5. Les pièces produites ne permettent pas de déterminer avec précision le déficit fonctionnel permanent résultant de l'état psychiatrique de M. C... et son imputabilité à l'accident de service du 22 août 2008. Il y a lieu dès lors avant de statuer sur les préjudices de M. C..., d'ordonner une mesure d'expertise aux fins et dans les conditions précisées ci-après.
DECIDE :
Article 1er : Il sera, avant de statuer sur la requête du département du Val-de-Marne et sur les conclusions de M. C..., procédé par un expert désigné par le président de la Cour, à une expertise avec mission :
1°) de se faire communiquer tous documents utiles et notamment tous ceux relatifs au suivi médical et aux actes de soin de M. C..., de procéder à l'examen sur pièces du dossier médical de M. C... et à son examen clinique ;
2°) de décrire la nature et l'étendue du déficit fonctionnel permanent résultant de l'état psychiatrique de M. C... ; de préciser dans quelle mesure il trouve son origine, en tout ou partie, dans l'état de santé antérieur de M. C... ou dans l'accident dont l'intéressé a été victime le 22 août 2008 ; de déterminer le pourcentage du déficit fonctionnel permanent en relation directe avec cet accident, indépendamment de son état antérieur, en précisant la méthode utilisée dans la détermination de ce taux ;
3°) de donner tous éléments utiles permettant d'évaluer, s'il y a lieu, les autres postes de préjudices en lien avec l'accident et de fournir toutes précisions complémentaires que l'expert jugera utile à la solution du litige et de nature à permettre d'apprécier l'étendue des préjudices.
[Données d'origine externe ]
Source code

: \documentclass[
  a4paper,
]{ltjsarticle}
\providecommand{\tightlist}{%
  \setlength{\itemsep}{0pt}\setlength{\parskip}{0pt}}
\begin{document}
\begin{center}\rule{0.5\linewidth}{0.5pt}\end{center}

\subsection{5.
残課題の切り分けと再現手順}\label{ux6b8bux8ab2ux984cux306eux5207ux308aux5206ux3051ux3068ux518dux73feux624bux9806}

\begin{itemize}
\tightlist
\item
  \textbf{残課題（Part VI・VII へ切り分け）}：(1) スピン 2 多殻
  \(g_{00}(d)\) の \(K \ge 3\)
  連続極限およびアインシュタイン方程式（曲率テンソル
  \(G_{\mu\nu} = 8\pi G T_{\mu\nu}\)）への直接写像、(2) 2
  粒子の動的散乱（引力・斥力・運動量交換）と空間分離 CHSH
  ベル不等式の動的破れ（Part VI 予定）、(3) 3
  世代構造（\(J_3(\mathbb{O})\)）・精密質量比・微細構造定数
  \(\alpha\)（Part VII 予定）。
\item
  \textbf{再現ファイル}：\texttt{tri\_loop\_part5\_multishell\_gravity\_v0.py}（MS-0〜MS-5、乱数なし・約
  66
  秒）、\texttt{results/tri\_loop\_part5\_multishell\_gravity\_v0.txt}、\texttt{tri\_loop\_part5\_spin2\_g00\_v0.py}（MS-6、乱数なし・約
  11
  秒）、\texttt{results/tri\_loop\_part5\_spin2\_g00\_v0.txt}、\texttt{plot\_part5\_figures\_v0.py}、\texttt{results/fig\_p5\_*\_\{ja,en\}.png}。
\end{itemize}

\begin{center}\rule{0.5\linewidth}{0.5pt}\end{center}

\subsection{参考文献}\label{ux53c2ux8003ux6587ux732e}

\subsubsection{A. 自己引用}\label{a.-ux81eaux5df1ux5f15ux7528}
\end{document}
Article 2 : Pour l'accomplissement de sa mission, l'expert pourra se faire remettre, en application de l'article R. 621-7 du code de justice administrative, tous documents utiles et notamment, tous ceux relatifs aux examens et soins concernant l'intéressé.
Article 3 : L'expert accomplira sa mission dans les conditions prévues par les articles R. 621-2 à R. 621-14 du code de justice administrative. Il prêtera serment par écrit devant le greffier de la Cour. L'expert déposera son rapport au greffe de la Cour en deux exemplaires dans un délai de deux mois et en notifiera copies aux parties intéressées.
Article 4 : Les frais d'expertise sont réservés pour y être statué en fin d'instance.
Article 5 : Tous droits et moyens des parties, sur lesquels il n'est pas expressément statué par le présent arrêt, sont réservés jusqu'à la fin d'instance.
Article 6 : Le présent arrêt sera notifié à M. D... C... et au département du Val-de-Marne.
Délibéré après l'audience du 26 mars 2021, à laquelle siégeaient :
- Mme A..., président de chambre,
- Mme Julliard, présidente assesseure,
- Mme Mach, premier conseiller.
Rendu public par mise à disposition au greffe, le 9 avril 2021.
Le rapporteur,
A-S MACHLe président,
M. A...Le greffier,
S. GASPARLa République mande et ordonne au préfet du Val-de-Marne en ce qui le concerne ou à tous huissiers de justice à ce requis en ce qui concerne les voies de droit commun contre les parties privées, de pourvoir à l'exécution de la présente décision.